Eighth Grade stars Elsie Fisher as Kayla, a girl in her final week of middle school before moving to the great zenith of high school. She’s not popular, struggles with self image, and suffers from a distinct lack of self esteem. She stars in her own vlog on YouTube that is about self help and self actualization, despite the fact that everything she says in her videos about herself is a blatant lie for anyone who knows her. She’s reached an age where her single father, who desperately wants to connect with her and clearly loves her with his whole heart, is the lamest human being imaginable. She wants nothing more than to be accepted by her peers and to fit in with the cool kids, something she rarely, if ever, accomplishes.
What separates Eighth Grade from other “coming of age” films about adolescence is that it’s unflinching in its portrayal of how awful life truly is at that age. This isn’t a nostalgic look back at a more innocent time. There are scenes in Eighth Grade that are devastatingly sad and scenes that mine cringe comedy out of interactions that are crushingly authentic. There’s even moments that are as tense and bone-chilling as any horror film could possibly hope to be. Burnham manages to blend this all together into an affecting drama without being tonally jarring, an immense accomplishment for a first time director who made his name as a stand-up comic.
This isn’t to say that Burnham completely abandons his comedic sensibilities. Eighth Grade is just more interested in crafting its comedy situationally, rather than with quips and one-liners as one would expect from a film written and directed by a stand-up comedian. The constant “ums” and “likes” from the children, the way Burnham emphasizes the pubescent hormonal lust of the preteens, the painfully wince-inducing attempts by Kayla and others to be “cool,” and the increasingly awkward interactions between father and daughter are where Burnham mines most of his comedy.

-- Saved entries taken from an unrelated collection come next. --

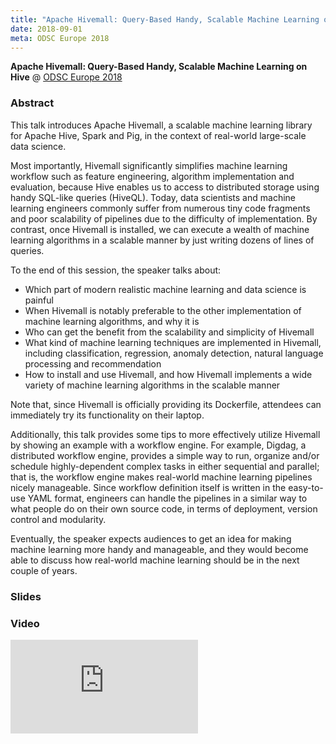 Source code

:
 ```yaml
---
title: "Apache Hivemall: Query-Based Handy, Scalable Machine Learning on Hive"
date: 2018-09-01
meta: ODSC Europe 2018
---
```


<b>Apache Hivemall: Query-Based Handy, Scalable Machine Learning on Hive</b> @ <a href="https://odsc.com/london"  target="_blank" rel="noopener">ODSC Europe 2018</a>

### Abstract

This talk introduces Apache Hivemall, a scalable machine learning library for Apache Hive, Spark and Pig, in the context of real-world large-scale data science.

Most importantly, Hivemall significantly simplifies machine learning workflow such as feature engineering, algorithm implementation and evaluation, because Hive enables us to access to distributed storage using handy SQL-like queries (HiveQL). Today, data scientists and machine learning engineers commonly suffer from numerous tiny code fragments and poor scalability of pipelines due to the difficulty of implementation. By contrast, once Hivemall is installed, we can execute a wealth of machine learning algorithms in a scalable manner by just writing dozens of lines of queries.

To the end of this session, the speaker talks about:

* Which part of modern realistic machine learning and data science is painful
* When Hivemall is notably preferable to the other implementation of machine learning algorithms, and why it is
* Who can get the benefit from the scalability and simplicity of Hivemall
* What kind of machine learning techniques are implemented in Hivemall, including classification, regression, anomaly detection, natural language processing and recommendation
* How to install and use Hivemall, and how Hivemall implements a wide variety of machine learning algorithms in the scalable manner

Note that, since Hivemall is officially providing its Dockerfile, attendees can immediately try its functionality on their laptop.

Additionally, this talk provides some tips to more effectively utilize Hivemall by showing an example with a workflow engine. For example, Digdag, a distributed workflow engine, provides a simple way to run, organize and/or schedule highly-dependent complex tasks in either sequential and parallel; that is, the workflow engine makes real-world machine learning pipelines nicely manageable. Since workflow definition itself is written in the easy-to-use YAML format, engineers can handle the pipelines in a similar way to what people do on their own source code, in terms of deployment, version control and modularity.

Eventually, the speaker expects audiences to get an idea for making machine learning more handy and manageable, and they would become able to discuss how real-world machine learning should be in the next couple of years.

### Slides

<script async class="speakerdeck-embed" data-id="a5d4885dca69494dab8064b7d8f0fd00" data-ratio="1.77777777777778" src="//speakerdeck.com/assets/embed.js"></script>

### Video

<span class="iframe-container">
    <iframe src="https://www.youtube.com/embed/ZeH_y3NhLGo" frameborder="0" allow="accelerometer; autoplay; encrypted-media; gyroscope; picture-in-picture" allowfullscreen></iframe>
</span>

The film works primarily because Fisher, at just 15 years old, is so strong in the lead role. She manages to be both charismatic enough to essentially be onscreen for all ninety minutes of the film’s runtime, but at the same time her social tactlessness and awkward nature feels absolutely real and convincing. You never doubt that she is just pretending to be someone suffering from chronic societal alienation. Much like how Saorsie Ronan perfectly captured teenage pretention and familial conflict in Lady Bird, so too does Fisher exhibit textbook preteen angst and discomfort.
There’s something special about a film that manages to showcase, warts and all, an authentic view of “coming of age.” Rarely do we get a film that actually manages to display these periods of our lives without everything being drenched in nostalgia. Eighth Grade makes a smart choice to set the film in the present day, rather than in a timeframe from when Burnham was that age. It allows the film to escape the nostalgic trappings and autobiographical elements that so many “coming of age” films find themselves stuck in. Instead, Burnham meticulously and impeccably captures the feeling of eighth grade, even if he might not have been as inherently immersed in the culture of modern preteens.
It makes for a film that reads not as an artist reliving their own childhood, nor as someone hollowly trying to make a film about “kids these days.” Rather, it makes for a film that gets to the heart of the struggles with adolescence, particularly in a world that encourages not just twelve year olds, but everyone, to indulge in their worst base tribalistic instincts and phoniness. Burnham doesn’t use Eighth Grade to condemn the children, nor does he use it to attack how social media has taken over their lives. Rather, it’s about how maybe, just maybe, we should all be nicer to each other, be less outwardly fake, and leave our eighth grade attitudes behind us. If twelve year old Kayla can, maybe we can too?